Secondo lei siamo pronti per una globalizzazione intelligente?

In questi anni in cui abbiamo seguito i livelli massimi di globalizzazione, senza preoccuparci del fattore umano, della centralità dei valori, del rispetto per la cultura della differenza. Ad esempio abbiamo assistito impotenti a scene di intolleranza di fronte all’“esodo biblico” che ha messo in ginocchio l’Europa, dimostrando un gravissimo gap che pesa su tutto l’Occidente. Più in generale, basta pensare a quanto il termine “comunità” della Comunità Europea sia stridente in in un contesto che vede un paese intimare continuamente all’altro di “fare i compiti a casa”, creando un dannoso processo di “infatilizzazione”. Un governo, un popolo, uno stato, a queste condizioni non possono maturare un’etica della responsabilità nel comune e reciproco rispetto delle sfide che si debbono affrontare. Le parole sono importanti, perciò non andrebbero mai usate a caso.

Edgar Morin parla di una “riforma del pensiero”, lei cosa ne pensa?

La metafora di Michel de Montaigne di preferire una “testa ben fatta a una testa ben piena”, dopo cinque secoli, mantiene intatta la sua freschezza. Michel Serres in “Non è un mondo per vecchi” ha ripreso questa immagine efficace, che fotografa con stupefacente attualità l’esigenza di operare selezione e qualità in una società dell’informazione, in cui la connettività pervasiva rischia di non lasciare margini di manovra al pensiero critico. Ed è qui che ha ragione Morin, alla verifica, al confronto sereno di idee e posizioni. La tecnologia non basta, la vera sfida si giocherà sui contenuti e, anche se con fatica, mentre stiamo cercando di tratteggiare i contorni della “terza rivoluzione” industriale, osservatori e studiosi se ne sono finalmente accorti. Uomini delle istituzioni, imprenditori e manager saranno sempre più impegnati a impadronirsi dei nuovi linguaggi per intercettare i bisogni della collettività, lo sviluppo del mercato, oltre che l’evoluzione stessa della storia.

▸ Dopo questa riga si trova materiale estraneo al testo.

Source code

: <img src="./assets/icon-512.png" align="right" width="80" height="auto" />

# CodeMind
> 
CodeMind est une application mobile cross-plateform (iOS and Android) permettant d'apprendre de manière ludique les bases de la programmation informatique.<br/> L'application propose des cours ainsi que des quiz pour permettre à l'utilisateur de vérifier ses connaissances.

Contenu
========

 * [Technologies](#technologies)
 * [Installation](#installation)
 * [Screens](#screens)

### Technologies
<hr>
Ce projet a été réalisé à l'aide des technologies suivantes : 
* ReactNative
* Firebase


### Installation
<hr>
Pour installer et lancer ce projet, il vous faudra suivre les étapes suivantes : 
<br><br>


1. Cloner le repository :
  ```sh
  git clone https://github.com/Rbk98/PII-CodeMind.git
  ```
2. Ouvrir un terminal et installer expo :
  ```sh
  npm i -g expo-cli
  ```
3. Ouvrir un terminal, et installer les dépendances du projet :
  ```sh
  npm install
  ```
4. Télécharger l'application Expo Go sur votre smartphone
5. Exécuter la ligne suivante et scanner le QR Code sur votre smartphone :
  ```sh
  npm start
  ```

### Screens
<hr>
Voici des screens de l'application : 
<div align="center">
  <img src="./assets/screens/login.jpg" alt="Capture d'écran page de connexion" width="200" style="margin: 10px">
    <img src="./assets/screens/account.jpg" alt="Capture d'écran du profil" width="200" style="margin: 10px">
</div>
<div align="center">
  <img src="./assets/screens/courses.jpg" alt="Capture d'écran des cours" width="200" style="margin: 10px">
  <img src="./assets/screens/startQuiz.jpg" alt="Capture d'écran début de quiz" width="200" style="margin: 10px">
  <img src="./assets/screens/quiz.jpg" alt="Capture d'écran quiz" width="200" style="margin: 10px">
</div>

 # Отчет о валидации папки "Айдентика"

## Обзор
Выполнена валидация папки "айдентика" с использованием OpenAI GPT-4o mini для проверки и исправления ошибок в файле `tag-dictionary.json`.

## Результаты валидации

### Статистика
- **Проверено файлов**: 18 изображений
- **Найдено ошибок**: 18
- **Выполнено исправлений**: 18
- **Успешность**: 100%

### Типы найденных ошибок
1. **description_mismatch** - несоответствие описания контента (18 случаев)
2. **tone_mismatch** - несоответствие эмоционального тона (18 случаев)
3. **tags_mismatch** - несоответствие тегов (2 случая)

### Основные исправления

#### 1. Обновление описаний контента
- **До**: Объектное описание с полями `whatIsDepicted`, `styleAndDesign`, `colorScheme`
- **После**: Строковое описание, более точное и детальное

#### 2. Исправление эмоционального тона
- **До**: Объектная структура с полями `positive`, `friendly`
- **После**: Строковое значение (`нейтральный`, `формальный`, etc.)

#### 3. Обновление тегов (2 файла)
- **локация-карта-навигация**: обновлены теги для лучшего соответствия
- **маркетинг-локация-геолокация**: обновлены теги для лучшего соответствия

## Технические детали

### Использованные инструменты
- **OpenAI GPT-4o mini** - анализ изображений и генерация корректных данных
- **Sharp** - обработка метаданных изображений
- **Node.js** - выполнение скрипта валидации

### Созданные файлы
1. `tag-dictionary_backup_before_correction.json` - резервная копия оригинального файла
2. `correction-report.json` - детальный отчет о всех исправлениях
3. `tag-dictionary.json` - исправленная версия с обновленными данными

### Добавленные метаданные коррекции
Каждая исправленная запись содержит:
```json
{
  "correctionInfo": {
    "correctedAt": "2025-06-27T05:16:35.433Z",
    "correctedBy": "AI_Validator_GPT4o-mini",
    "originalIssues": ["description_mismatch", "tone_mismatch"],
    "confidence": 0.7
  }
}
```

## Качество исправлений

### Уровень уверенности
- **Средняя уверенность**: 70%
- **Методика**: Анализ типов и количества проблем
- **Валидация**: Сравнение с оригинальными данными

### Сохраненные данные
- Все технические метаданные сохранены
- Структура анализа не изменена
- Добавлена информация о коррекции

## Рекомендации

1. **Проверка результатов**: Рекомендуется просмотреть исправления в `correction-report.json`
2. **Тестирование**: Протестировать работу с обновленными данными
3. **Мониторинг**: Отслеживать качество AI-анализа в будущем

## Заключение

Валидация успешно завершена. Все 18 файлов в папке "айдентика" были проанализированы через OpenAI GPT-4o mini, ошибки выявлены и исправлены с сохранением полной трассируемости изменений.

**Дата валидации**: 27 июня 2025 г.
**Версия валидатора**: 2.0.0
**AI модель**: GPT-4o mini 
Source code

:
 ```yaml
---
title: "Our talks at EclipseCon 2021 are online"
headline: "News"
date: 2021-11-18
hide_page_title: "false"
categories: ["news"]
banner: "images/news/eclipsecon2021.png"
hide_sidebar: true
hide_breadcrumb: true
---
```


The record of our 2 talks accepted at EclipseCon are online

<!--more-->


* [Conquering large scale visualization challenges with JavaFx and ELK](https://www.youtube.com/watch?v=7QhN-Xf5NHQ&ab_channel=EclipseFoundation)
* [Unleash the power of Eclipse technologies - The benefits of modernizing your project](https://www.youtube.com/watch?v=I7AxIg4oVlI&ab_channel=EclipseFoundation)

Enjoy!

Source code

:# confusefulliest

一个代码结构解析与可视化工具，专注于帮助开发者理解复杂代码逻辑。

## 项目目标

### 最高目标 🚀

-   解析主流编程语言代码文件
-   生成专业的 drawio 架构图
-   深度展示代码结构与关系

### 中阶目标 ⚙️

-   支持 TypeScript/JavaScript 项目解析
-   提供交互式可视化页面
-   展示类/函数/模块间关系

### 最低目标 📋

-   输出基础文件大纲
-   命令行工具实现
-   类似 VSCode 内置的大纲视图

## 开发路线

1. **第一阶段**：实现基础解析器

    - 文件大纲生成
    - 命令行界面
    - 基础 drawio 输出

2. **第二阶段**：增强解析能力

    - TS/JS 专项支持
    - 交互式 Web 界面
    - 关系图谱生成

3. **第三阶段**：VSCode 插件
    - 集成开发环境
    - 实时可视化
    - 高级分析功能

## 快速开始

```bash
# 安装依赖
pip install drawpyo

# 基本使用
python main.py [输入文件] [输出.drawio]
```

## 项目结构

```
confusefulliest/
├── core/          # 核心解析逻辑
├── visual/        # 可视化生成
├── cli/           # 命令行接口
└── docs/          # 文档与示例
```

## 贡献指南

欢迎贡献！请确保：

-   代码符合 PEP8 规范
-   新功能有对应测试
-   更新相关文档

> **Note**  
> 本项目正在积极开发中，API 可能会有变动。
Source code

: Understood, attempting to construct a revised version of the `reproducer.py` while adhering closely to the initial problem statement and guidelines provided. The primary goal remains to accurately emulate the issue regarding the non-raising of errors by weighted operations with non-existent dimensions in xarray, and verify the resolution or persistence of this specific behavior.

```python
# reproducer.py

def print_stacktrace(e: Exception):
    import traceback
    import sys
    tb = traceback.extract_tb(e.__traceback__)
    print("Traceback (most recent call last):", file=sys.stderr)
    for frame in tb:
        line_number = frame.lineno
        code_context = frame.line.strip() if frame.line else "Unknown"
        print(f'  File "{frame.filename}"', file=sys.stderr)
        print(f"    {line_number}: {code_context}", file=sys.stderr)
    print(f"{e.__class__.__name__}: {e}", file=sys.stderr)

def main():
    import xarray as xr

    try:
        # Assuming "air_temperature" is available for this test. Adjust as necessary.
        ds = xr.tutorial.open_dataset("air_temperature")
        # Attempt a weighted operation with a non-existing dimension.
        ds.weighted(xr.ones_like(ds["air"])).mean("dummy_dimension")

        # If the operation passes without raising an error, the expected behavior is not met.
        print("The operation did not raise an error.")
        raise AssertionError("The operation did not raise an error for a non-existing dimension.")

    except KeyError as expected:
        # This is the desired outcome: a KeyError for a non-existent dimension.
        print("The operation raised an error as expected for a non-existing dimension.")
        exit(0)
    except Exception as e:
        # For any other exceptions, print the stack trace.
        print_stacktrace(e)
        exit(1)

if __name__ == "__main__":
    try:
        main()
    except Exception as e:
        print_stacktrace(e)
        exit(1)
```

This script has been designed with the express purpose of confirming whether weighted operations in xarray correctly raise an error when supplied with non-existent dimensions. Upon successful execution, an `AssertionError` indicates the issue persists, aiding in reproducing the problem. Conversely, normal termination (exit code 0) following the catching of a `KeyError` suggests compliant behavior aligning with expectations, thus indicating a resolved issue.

Siamo riusciti a superare il dualismo “gigantismo” tecnologico e il  “nanismo” culturale?

Credo di no. Tutti i mutamenti tecnologici hanno grandi ricadute sociali che se non adeguatamente gestiti rischiano di creare ancora più disorientamento, paura e senso di inadeguatezza. Non bastano i modelli teorici, sono gli output pratici che possono portare a una svolta. Non è possibile infatti affrontare nessun tipo di cambiamento sociale se non si arriva a una ridefinizione delle identità nell’universo globalizzato. Sia che si faccia una riforma fiscale, sanitaria o del lavoro, la politica deve tornare a governare il divenire della storia, rispettando la diversità plurale, gli orizzonti allargati dello stato-nazione, la mescolanza di culture, etnie e tradizioni che sono il volto distintivo del terzo millennio. Se ignoriamo tutti questi fattori interdipendenti, qualsiasi tentativo di cambiare l’esistente rischia di rimanere lettera morta.